### Records provided
= Beginning of Section =

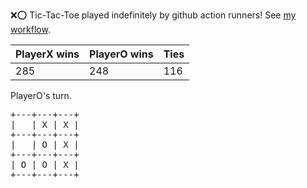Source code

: :x::o: Tic-Tac-Toe played indefinitely by github action runners! See [my workflow](.github/workflows/play.yaml).

|PlayerX wins|PlayerO wins|Ties|
|-|-|-|
|285|248|116|

PlayerO's turn.

<pre>
+---+---+---+
|   | X | X |
+---+---+---+
|   | O | X |
+---+---+---+
| O | O | X |
+---+---+---+
</pre>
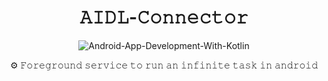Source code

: <h1 align="center">𝙰𝙸𝙳𝙻-𝙲𝚘𝚗𝚗𝚎𝚌𝚝𝚘𝚛</h1>

<div align="center">

![Android-App-Development-With-Kotlin](https://github.com/devrath/android-foreground-service/assets/1456191/b0192969-46bb-4af5-958b-a0bb6506be87)

⚙️ 𝙵𝚘𝚛𝚎𝚐𝚛𝚘𝚞𝚗𝚍 𝚜𝚎𝚛𝚟𝚒𝚌𝚎 𝚝𝚘 𝚛𝚞𝚗 𝚊𝚗 𝚒𝚗𝚏𝚒𝚗𝚒𝚝𝚎 𝚝𝚊𝚜𝚔 𝚒𝚗 𝚊𝚗𝚍𝚛𝚘𝚒𝚍

</div>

= End of Section =

### What you have to do
Show every line of the entries above where the word "align" occurs.

### Written answer
: <h1 align="center">𝙰𝙸𝙳𝙻-𝙲𝚘𝚗𝚗𝚎𝚌𝚝𝚘𝚛</h1>
<div align="center">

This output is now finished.